Carl Wernicke discovered the sensory center of speech. Wernicke figured out that Broca's area was not the only center of speech, it was also able to distinguish motor aphasia from sensory aphasia. He also pointed to the possibility of conduction aphasia since he came to understand the arrangement of the brain's extrinsic and intrinsic connections. He demonstrated that the sensory information reached its corresponding area in the cerebral cortex through projection fibers.

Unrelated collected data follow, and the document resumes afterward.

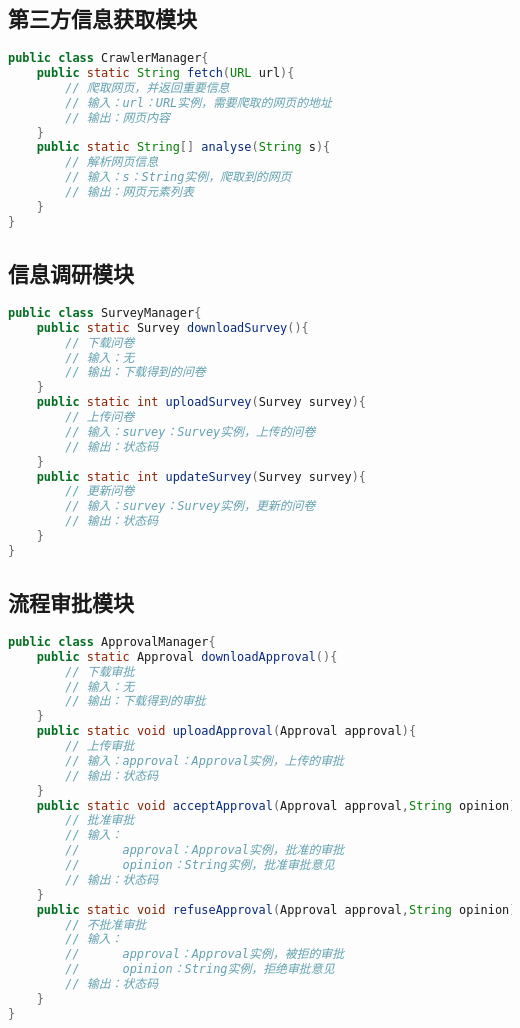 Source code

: {\color{red}

\subsection{\color{red} 第三方信息获取模块}
\begin{lstlisting}[language=Java, caption=爬虫模块接口]
public class CrawlerManager{
    public static String fetch(URL url){
        // 爬取网页，并返回重要信息
        // 输入：url：URL实例，需要爬取的网页的地址
        // 输出：网页内容
    } 
    public static String[] analyse(String s){
        // 解析网页信息
        // 输入：s：String实例，爬取到的网页
        // 输出：网页元素列表
    }
}
\end{lstlisting}

\subsection{\color{red}信息调研模块}
\begin{lstlisting}[language=Java, caption=信息调研模块接口]
public class SurveyManager{
    public static Survey downloadSurvey(){
        // 下载问卷
        // 输入：无
        // 输出：下载得到的问卷
    }
    public static int uploadSurvey(Survey survey){
        // 上传问卷
        // 输入：survey：Survey实例，上传的问卷
        // 输出：状态码
    }
    public static int updateSurvey(Survey survey){
        // 更新问卷
        // 输入：survey：Survey实例，更新的问卷
        // 输出：状态码
    }
}
\end{lstlisting}


\subsection{\color{red}流程审批模块}
\begin{lstlisting}[language=Java, caption=流程模块接口]
public class ApprovalManager{
    public static Approval downloadApproval(){
        // 下载审批
        // 输入：无
        // 输出：下载得到的审批
    }
    public static void uploadApproval(Approval approval){
        // 上传审批
        // 输入：approval：Approval实例，上传的审批
        // 输出：状态码
    }
    public static void acceptApproval(Approval approval,String opinion){
        // 批准审批
        // 输入：
        //      approval：Approval实例，批准的审批
        //      opinion：String实例，批准审批意见
        // 输出：状态码
    }
    public static void refuseApproval(Approval approval,String opinion){
        // 不批准审批
        // 输入：
        //      approval：Approval实例，被拒的审批
        //      opinion：String实例，拒绝审批意见
        // 输出：状态码
    }
}
\end{lstlisting}


}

From there, this information, following the association system, would be distributed to different regions of the cortex, integrating sensory processing.

He reported three patients with WE, including two men (aged 33 and 36) who were alcoholics and one woman (aged 20) who ingested sulfuric acid, leading to pyloric stenosis. All three had ocular motor abnormalities and he performed an autopsy on each, providing a clinical-pathological correlation.

A similar presentation of this disease was described by the Russian psychiatrist Sergei Korsakoff in a series of articles published 1887–1891; where the chronic version of WE was described as Korsakoff's Syndrome, involving symptoms of amnesia.